Dinobase can be used as a Python library in addition to the CLI and MCP server.

The core database class. Wraps DuckDB with metadata management.

from dinobase.db import DinobaseDB
db = DinobaseDB() # uses ~/.dinobase/dinobase.duckdb
# or
db = DinobaseDB("/path/to/custom.duckdb")

Property. Returns the DuckDB connection, creating it and initializing metadata tables on first access.

conn = db.conn # duckdb.DuckDBPyConnection

Execute SQL, return results as a list of dicts.

rows = db.query("SELECT * FROM stripe.customers LIMIT 5")
# [{"id": "cus_123", "email": "alice@example.com", ...}, ...]

Execute SQL, return (column_names, rows) tuple.

columns, rows = db.query_raw("SELECT * FROM stripe.customers LIMIT 5")
# (["id", "email", ...], [("cus_123", "alice@example.com", ...), ...])

List all user schemas (excludes internal ones).

schemas = db.get_schemas()
# ["stripe", "hubspot"]

List all tables in a schema.

tables = db.get_tables("stripe")
# ["customers", "subscriptions", "charges", "invoices"]

Get column info for a table.

columns = db.get_columns("stripe", "customers")
# [{"column_name": "id", "data_type": "VARCHAR", "is_nullable": "YES"}, ...]
count = db.get_row_count("stripe", "customers")
# 180

db.log_sync_start(source_name, source_type)

Section titled “db.log_sync_start(source_name, source_type)”

Record the start of a sync. Returns the sync log ID.

sync_id = db.log_sync_start("stripe", "stripe")

Record the end of a sync.

db.log_sync_end(sync_id, "success", tables_synced=4, rows_synced=1255)
db.log_sync_end(sync_id, "error", error_message="API rate limited")

db.update_table_metadata(source_name, schema_name, annotations=None)

Section titled “db.update_table_metadata(source_name, schema_name, annotations=None)”

Refresh _dinobase.tables and _dinobase.columns from actual schema. Optionally include annotations.

annotations = {
"customers": {
"email": {"description": "Customer email", "note": "Join key"}
}
}
db.update_table_metadata("stripe", "stripe", annotations=annotations)

Get stored annotations for a table’s columns.

anns = db.get_column_annotations("stripe", "customers")
# {"email": {"description": "The customer's email address.", "note": "Can be null"}}

Close the database connection.


High-level query interface with formatted results.

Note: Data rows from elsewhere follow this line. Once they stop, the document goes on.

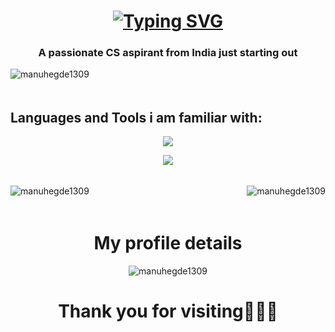 
<h1 align="center">
  <a href="https://git.io/typing-svg">
    <img src="https://readme-typing-svg.demolab.com?font=arial&weight=900&size=36&pause=1000&color=00FFBB&center=true&vCenter=true&width=435&lines=Hi +I'm+Manu+Hegde" alt="Typing SVG" />
  </a>
</h1>

<h3 align="center" >A passionate CS aspirant from India just starting out</h3>


<p align="left"> <img src="https://komarev.com/ghpvc/?username=manuhegde1309&label=Profile%20views&color=0e75b6&style=flat" alt="manuhegde1309" /> </p>

<img src="https://www.gifs.cc/line3.gif" width="1000" height="5"/>

<h2><b>Languages and Tools i am familiar with:</b></h2>

<p align="center"><img  src="https://skillicons.dev/icons?i=js,html,css,react,nodejs,mysql,mongodb,express"></img></p>
<p align="center"><img  src="https://skillicons.dev/icons?i=py,c,cpp,java,rust"></img></p>
<img src="https://www.gifs.cc/line3.gif" width="1000" height="5"/>
<p><img align="left" src="https://github-readme-stats.vercel.app/api/top-langs?username=manuhegde1309&show_icons=true&locale=en&layout=compact&theme=synthwave" alt="manuhegde1309" /></p>
<p>&nbsp;<img align="right" src="http://github-profile-summary-cards.vercel.app/api/cards/repos-per-language?username=manuhegde1309&theme=synthwave" alt="manuhegde1309" /></p>
<img src="https://www.gifs.cc/line3.gif" width="1000" height="5"/>

<!--<p align="center"><img src="http://github-profile-summary-cards.vercel.app/api/cards/stats?username=manuhegde1309&theme=synthwave"/></p>-->



<h1 align="center">My profile details</h1>
<p align="center"><img src="http://github-profile-summary-cards.vercel.app/api/cards/profile-details?username=manuhegde1309&theme=synthwave" alt="manuhegde1309"/></p>
<h1 align="center">Thank you for visiting💙💙💙</h1>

from dinobase.db import DinobaseDB
from dinobase.query.engine import QueryEngine
db = DinobaseDB()
engine = QueryEngine(db)

Execute SQL, return formatted results.

result = engine.execute("SELECT * FROM stripe.customers LIMIT 5")
# {"columns": [...], "rows": [...], "row_count": 5, "total_rows": 5}
# Check for errors
if "error" in result:
print(result["error"])

List all sources with tables and stats.

info = engine.list_sources()
# {"sources": [{"name": "stripe", "tables": [...], "table_count": 4, ...}]}

Describe a table. Accepts "schema.table" or just "table".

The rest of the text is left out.